Among the activists involved in today’s protest are the Rev. Raymond Brown, president of National Action Now’s New Orleans chapter and a longtime critic of the Iberia Parish Sheriff’s Office; and the Rev. Victor White Sr., father of Victor White III, the young man who was mysteriously killed from a gunshot wound to the chest while handcuffed in the back of an Iberia sheriff’s cruiser last year.

“We want him to step down,” Brown tells The Daily Advertiser. “You have a situation down there where things are just out of hand. We are sick and tired of police abuse in New Iberia. I think this [protest] will force Ackal to come forward and state his position on the jail system. Hopefully, Ackal will acknowledge his failed leadership and do the right thing for the people of New Iberia and Iberia Parish, and that’s step out of the way and allow new leadership to come in. The elections are coming up. If we have to force him out through the ballot, we’ll do that.”

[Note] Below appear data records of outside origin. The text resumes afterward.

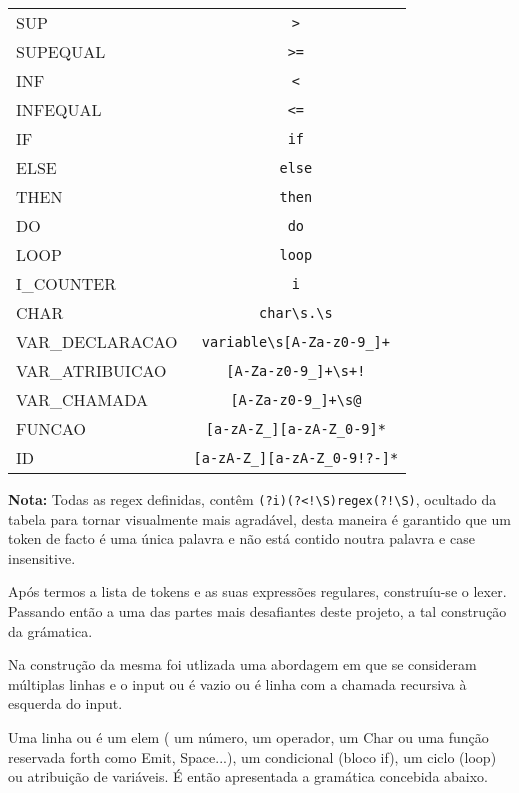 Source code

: \documentclass{article}
\begin{document}
\begin{center}
\begin{tabular}{|l|c|}
        SUP & \verb|>| \\
        SUPEQUAL & \verb|>=| \\
        INF & \verb|<| \\
        INFEQUAL & \verb|<=| \\
        IF & \verb|if| \\
        ELSE & \verb|else| \\
        THEN & \verb|then| \\
        DO & \verb|do| \\
        LOOP & \verb|loop| \\
        I\_COUNTER & \verb|i| \\
        CHAR & \verb|char\s.\s| \\
        VAR\_DECLARACAO & \verb|variable\s[A-Za-z0-9_]+| \\
        VAR\_ATRIBUICAO & \verb|[A-Za-z0-9_]+\s+!| \\
        VAR\_CHAMADA & \verb|[A-Za-z0-9_]+\s@| \\
        FUNCAO & \verb|[a-zA-Z_][a-zA-Z_0-9]*| \\
        ID & \verb|[a-zA-Z_][a-zA-Z_0-9!?-]*| \\
\hline
\end{tabular}
\end{center}

\vspace{1cm}

\smallskip
    \noindent \textbf{Nota:} Todas as regex definidas, contêm \verb|(?i)(?<!\S)regex(?!\S)|, ocultado da tabela para tornar visualmente mais agradável, desta  maneira é garantido que um token de facto é uma única palavra e não está contido noutra palavra e case insensitive.

Após termos a lista de tokens e as suas expressões regulares, construíu-se o lexer. Passando então a uma das partes mais desafiantes deste projeto, a tal construção da grámatica.

Na construção da mesma foi utlizada uma abordagem em que se consideram múltiplas linhas e o input ou é vazio ou é linha com a chamada recursiva à esquerda do input.

Uma linha ou é um elem ( um número, um operador, um Char ou uma função reservada forth como Emit, Space...), um condicional (bloco if), um ciclo (loop) ou atribuição de variáveis.
É então apresentada a gramática concebida abaixo.
\end{document}
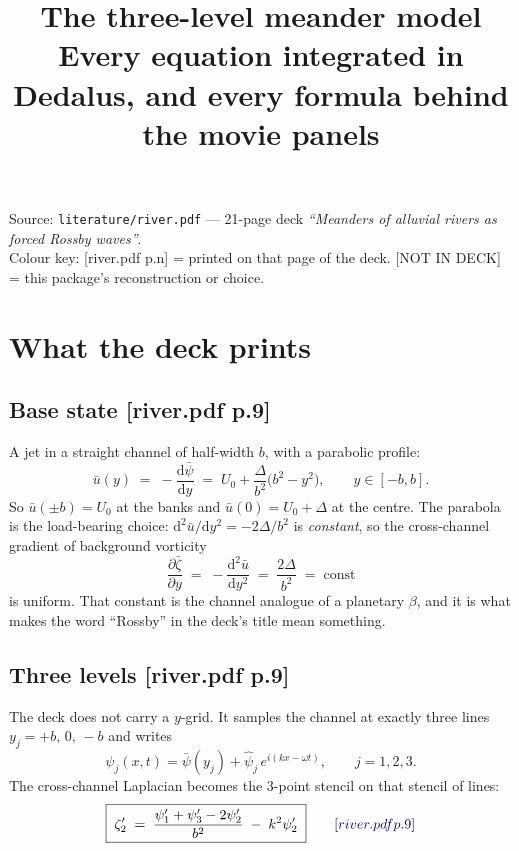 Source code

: \documentclass[11pt]{article}
\title{\bf The \code{river.pdf} three-level meander model\\
\large Every equation integrated in Dedalus, and every formula behind the movie panels}
\author{\code{numerical/deliverable1\_noboru\_model}}
\date{}
\newcommand{\code}[1]{\texttt{\small #1}}
\newcommand{\deck}[1]{{\color{blue!45!black}\small[river.pdf p.#1]}}
\newcommand{\notdeck}{{\color{red!55!black}\small[NOT IN DECK]}}
\newcommand{\zt}{\zeta_2'}
\newcommand{\pt}{\psi_2'}
\newcommand{\po}{\psi_1'}
\newcommand{\ph}{\psi_3'}
\begin{document}
\maketitle
\vspace{-9mm}

\begin{center}\small
Source: \code{literature/river.pdf} --- 21-page deck \emph{``Meanders of alluvial rivers as
forced Rossby waves''}.\\
Colour key: \deck{n} = printed on that page of the deck. \notdeck{} = this package's
reconstruction or choice.
\end{center}

\tableofcontents

\section{What the deck prints}

\subsection{Base state \deck{9}}
A jet in a straight channel of half-width $b$, with a parabolic profile:
\begin{equation}
  \bar u(y) \;=\; -\frac{\mathrm d\bar\psi}{\mathrm dy}
  \;=\; U_0+\frac{\Delta}{b^{2}}\bigl(b^{2}-y^{2}\bigr),
  \qquad y\in[-b,b].
\end{equation}
So $\bar u(\pm b)=U_0$ at the banks and $\bar u(0)=U_0+\Delta$ at the centre. The
parabola is the load-bearing choice: $\mathrm d^{2}\bar u/\mathrm dy^{2}=-2\Delta/b^{2}$
is \emph{constant}, so the cross-channel gradient of background vorticity
\begin{equation}
  \frac{\partial\bar\zeta}{\partial y} \;=\; -\frac{\mathrm d^{2}\bar u}{\mathrm dy^{2}}
  \;=\; \frac{2\Delta}{b^{2}} \;=\; \text{const}
\end{equation}
is uniform. That constant is the channel analogue of a planetary $\beta$, and it is what
makes the word ``Rossby'' in the deck's title mean something.

\subsection{Three levels \deck{9}}
The deck does not carry a $y$-grid. It samples the channel at exactly three lines
$y_j=+b,\,0,\,-b$ and writes
\begin{equation}
  \psi_j(x,t)=\bar\psi(y_j)+\hat\psi_j\,e^{i(kx-\omega t)},\qquad j=1,2,3 .
\end{equation}
The cross-channel Laplacian becomes the 3-point stencil on that stencil of lines:
\begin{equation}
  \boxed{\;\zt \;=\; \frac{\po+\ph-2\pt}{b^{2}} \;-\; k^{2}\pt\;}
  \qquad\deck{9}
  \label{eq:zeta}
\end{equation}
\end{document}
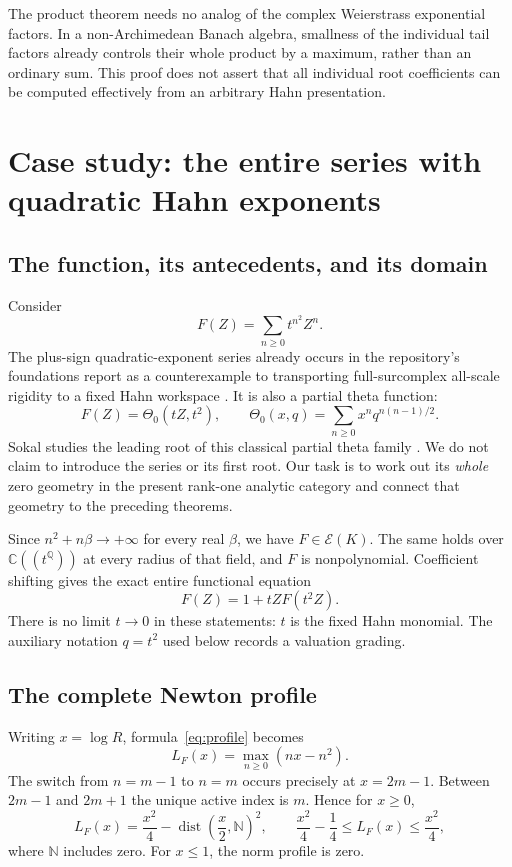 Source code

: \documentclass[11pt,a4paper]{article}
\numberwithin{equation}{section}
\theoremstyle{definition}
\theoremstyle{remark}
\newcommand{\C}{\mathbb C}
\newcommand{\Q}{\mathbb Q}
\newcommand{\N}{\mathbb N}
\newcommand{\EE}{\mathcal E}
\begin{document}
The product theorem needs no analog of the complex Weierstrass exponential
factors. In a non-Archimedean Banach algebra, smallness of the individual tail
factors already controls their whole product by a maximum, rather than an
ordinary sum. This proof does not assert that all individual root coefficients
can be computed effectively from an arbitrary Hahn presentation.

\section{Case study: the entire series with quadratic Hahn exponents}
\label{sec:theta}

\subsection{The function, its antecedents, and its domain}
Consider
\begin{equation}\label{eq:theta}
 F(Z)=\sum_{n\ge0}t^{n^2}Z^n.
\end{equation}
The plus-sign quadratic-exponent series already occurs in the repository's
foundations report as a counterexample to transporting full-surcomplex
all-scale rigidity to a fixed Hahn workspace \cite{RepoFoundations}.
It is also a partial theta function:
\[
 F(Z)=\Theta_0(tZ,t^2),\qquad
 \Theta_0(x,q)=\sum_{n\ge0}x^n q^{n(n-1)/2}.
\]
Sokal studies the leading root of this classical partial theta family
\cite{Sokal}. We do not claim to introduce the series or its first root.
Our task is to work out its \emph{whole} zero geometry in the present
rank-one analytic category and connect that geometry to the preceding theorems.

Since $n^2+n\beta\to+\infty$ for every real $\beta$, we have
$F\in\EE(K)$. The same holds over $\C((t^\Q))$ at every radius of that
field, and $F$ is nonpolynomial. Coefficient shifting gives the exact entire
functional equation
\begin{equation}\label{eq:functionalequation}
 F(Z)=1+tZ F(t^2Z).
\end{equation}
There is no limit $t\to0$ in these statements: $t$ is the fixed Hahn monomial.
The auxiliary notation $q=t^2$ used below records a valuation grading.

\subsection{The complete Newton profile}
Writing $x=\log R$, formula~\eqref{eq:profile} becomes
\begin{equation}\label{eq:thetaprof}
 L_F(x)=\max_{n\ge0}(nx-n^2).
\end{equation}
The switch from $n=m-1$ to $n=m$ occurs precisely at $x=2m-1$.
Between $2m-1$ and $2m+1$ the unique active index is $m$. Hence for $x\ge0$,
\begin{equation}\label{eq:thetagrowth}
 L_F(x)=\frac{x^2}{4}
 -\operatorname{dist}\!\left(\frac{x}{2},\N\right)^2,
 \qquad
 \frac{x^2}{4}-\frac14\le L_F(x)\le\frac{x^2}{4},
\end{equation}
where $\N$ includes zero. For $x\le1$, the norm profile is zero.
\end{document}
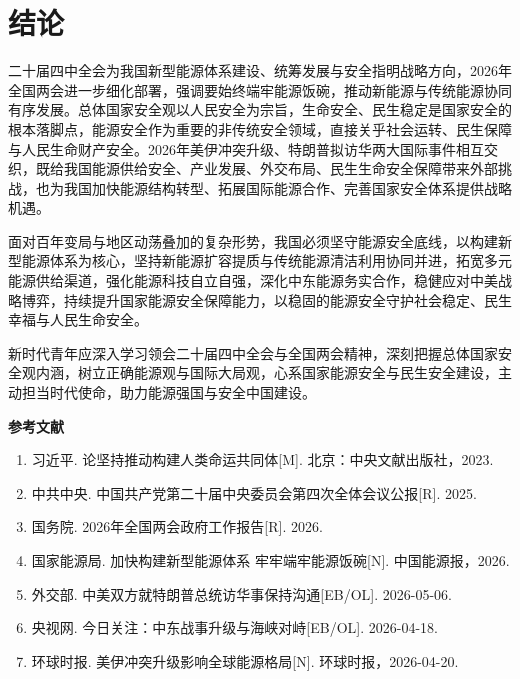 \documentclass[12pt,a4paper,UTF8]{article}
\begin{document}
\section{结论}
二十届四中全会为我国新型能源体系建设、统筹发展与安全指明战略方向，2026年全国两会进一步细化部署，强调要始终端牢能源饭碗，推动新能源与传统能源协同有序发展。总体国家安全观以人民安全为宗旨，生命安全、民生稳定是国家安全的根本落脚点，能源安全作为重要的非传统安全领域，直接关乎社会运转、民生保障与人民生命财产安全。2026年美伊冲突升级、特朗普拟访华两大国际事件相互交织，既给我国能源供给安全、产业发展、外交布局、民生生命安全保障带来外部挑战，也为我国加快能源结构转型、拓展国际能源合作、完善国家安全体系提供战略机遇。

面对百年变局与地区动荡叠加的复杂形势，我国必须坚守能源安全底线，以构建新型能源体系为核心，坚持新能源扩容提质与传统能源清洁利用协同并进，拓宽多元能源供给渠道，强化能源科技自立自强，深化中东能源务实合作，稳健应对中美战略博弈，持续提升国家能源安全保障能力，以稳固的能源安全守护社会稳定、民生幸福与人民生命安全。

新时代青年应深入学习领会二十届四中全会与全国两会精神，深刻把握总体国家安全观内涵，树立正确能源观与国际大局观，心系国家能源安全与民生安全建设，主动担当时代使命，助力能源强国与安全中国建设。

\newpage
\begin{center}
    \bfseries{} 参考文献
\end{center}
\vspace{0.5cm}
\begin{enumerate}
    \item 习近平. 论坚持推动构建人类命运共同体[M]. 北京：中央文献出版社，2023.
    \item 中共中央. 中国共产党第二十届中央委员会第四次全体会议公报[R]. 2025.
    \item 国务院. 2026年全国两会政府工作报告[R]. 2026.
    \item 国家能源局. 加快构建新型能源体系 牢牢端牢能源饭碗[N]. 中国能源报，2026.
    \item 外交部. 中美双方就特朗普总统访华事保持沟通[EB/OL]. 2026-05-06.
    \item 央视网. 今日关注：中东战事升级与海峡对峙[EB/OL]. 2026-04-18.
    \item 环球时报. 美伊冲突升级影响全球能源格局[N]. 环球时报，2026-04-20.
\end{enumerate}
\end{document}
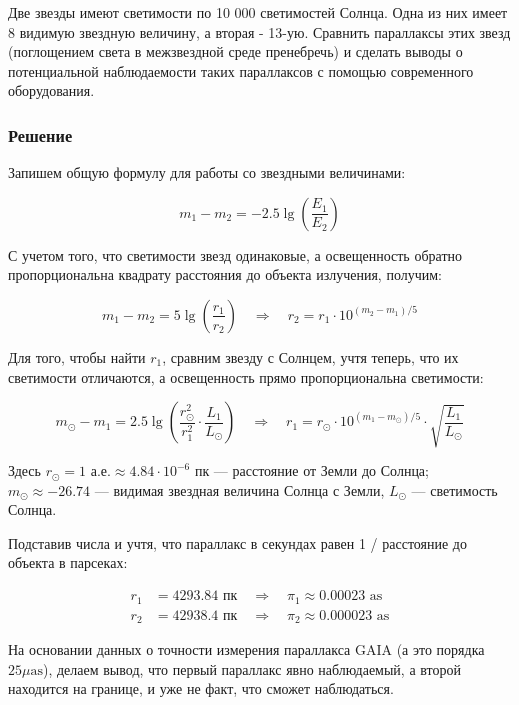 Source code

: \documentclass[a4paper, 12pt]{article}
\newcommand{\qrq}
{\ensuremath{\quad \Rightarrow \quad}} %
\begin{document}
Две звезды имеют светимости по 10 000 светимостей Солнца. Одна из них имеет 8 видимую звездную величину, а вторая - 13-ую. Сравнить параллаксы этих звезд (поглощением света в межзвездной среде пренебречь) и сделать выводы о потенциальной наблюдаемости таких параллаксов с помощью современного оборудования.

\subsubsection*{Решение}

Запишем общую формулу для работы со звездными величинами:

\begin{equation}
	m_1 - m_2 = -2.5 \lg \left(\frac{E_1}{E_2}\right)
\end{equation}

С учетом того, что светимости звезд одинаковые, а освещенность обратно пропорциональна квадрату расстояния до объекта излучения, получим:

\begin{equation}
	m_1 - m_2 = 5 \lg\left(\frac{r_1}{r_2}\right) \qrq r_2 = r_1 \cdot 10^{(m_2 - m_1) / 5}
\end{equation}

Для того, чтобы найти $r_1$, сравним звезду с Солнцем, учтя теперь, что их светимости отличаются, а освещенность прямо пропорциональна светимости:

\begin{equation}
	m_\odot - m_1 = 2.5 \lg \left(\frac{r_{\odot}^2}{r_1^2} \cdot \frac{L_1}{L_{\odot}}\right) \qrq r_1 = r_{\odot} \cdot 10^{(m_1 - m_{\odot}) / 5} \cdot \sqrt{\frac{L_1}{L_{\odot}}}
\end{equation}

Здесь $r_{\odot} = 1 \text{ а.е.} \approx 4.84\cdot 10^{-6} \text{ пк}$ --- расстояние от Земли до Солнца; $m_\odot \approx -26.74$ --- видимая звездная величина Солнца с Земли, $L_{\odot}$ --- светимость Солнца.

Подставив числа и учтя, что параллакс в секундах равен 1 / расстояние  до объекта в парсеках:

\begin{align*}
	r_1 &= 4293.84 \text{ пк} \qrq \boxed{\pi_1 \approx 0.00023\text{ as}}\\
	r_2 &= 42938.4 \text{ пк} \qrq \boxed{\pi_2 \approx 0.000023\text{ as}}
\end{align*}

На основании данных о точности измерения параллакса GAIA (а это порядка $25 \mu\text{as}$), делаем вывод, что первый параллакс явно наблюдаемый, а второй находится на границе, и уже не факт, что сможет наблюдаться.
\end{document}
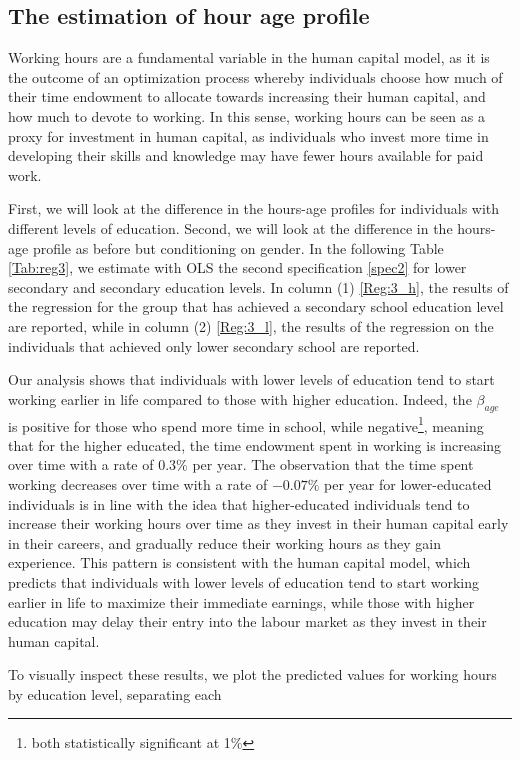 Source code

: \documentclass[12pt]{article}
\begin{document}
\subsection{The estimation of hour age profile}
Working hours are a fundamental variable in the human capital model, as it is the outcome of an optimization process
whereby individuals choose how much of their time endowment to allocate towards increasing their human capital, and how
much to devote to working. In this sense, working hours can be seen as a proxy for investment in human capital, as
individuals who invest more time in developing their skills and knowledge may have fewer hours available for paid
work.\par
First, we will look at the difference in the hours-age profiles for individuals with different levels of education.
Second, we will look at the difference in the hours-age profile as before but conditioning on gender. In the following
Table \ref{Tab:reg3}, we estimate with OLS the second specification \ref{spec2} for lower secondary and secondary
education levels. In column (1) \ref{Reg:3_h}, the results of the regression for the group that has achieved a secondary
school education level are reported, while in column (2) \ref{Reg:3_l}, the results of the regression on the individuals
that achieved only lower secondary school are reported.
\par
Our analysis shows that individuals with lower levels of education tend to start working earlier in life compared to
those with higher education. Indeed, the $\beta_{age}$ is positive for those who spend more time in school, while
negative\footnote{both statistically significant at 1\%}, meaning that for the higher educated, the time endowment spent in working is increasing over time with
a rate of $0.3\%$ per year.  The observation that the time spent working decreases over time with a rate of $-0.07\%$ per
year for lower-educated individuals is in line with the idea that higher-educated individuals tend to increase their
working hours over time as they invest in their human capital early in their careers, and gradually reduce their working
hours as they gain experience. This pattern is consistent with the human capital model, which predicts that individuals
with lower levels of education tend to start working earlier in life to maximize their immediate earnings, while those
with higher education may delay their entry into the labour market as they invest in their human capital.
\par
To visually inspect these results, we plot the predicted values for working hours by education level, separating each
\end{document}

Two contenders have already lined up to challenge the incumbent in the coming elections — including Roberta Boudreaux, the former warden of Iberia’s jail, and Iberia Parish’s quadrennial sheriff’s candidate Joe LeBlanc, who’s been running unsuccessfully for the job since 1995, most recently pulling in just shy of 20 percent of the vote during Ackal’s last campaign victory.

An unexpected and growing number of political signs for Ackal’s two competitors have already started showing up in front yards throughout the parish, but useating an incumbent sheriff in Louisiana is an almost unheard-of feat.

And despite all the recent controversies surrounding Ackal during his time in office, don’t be surprised when he reclaims his post for another four years come October.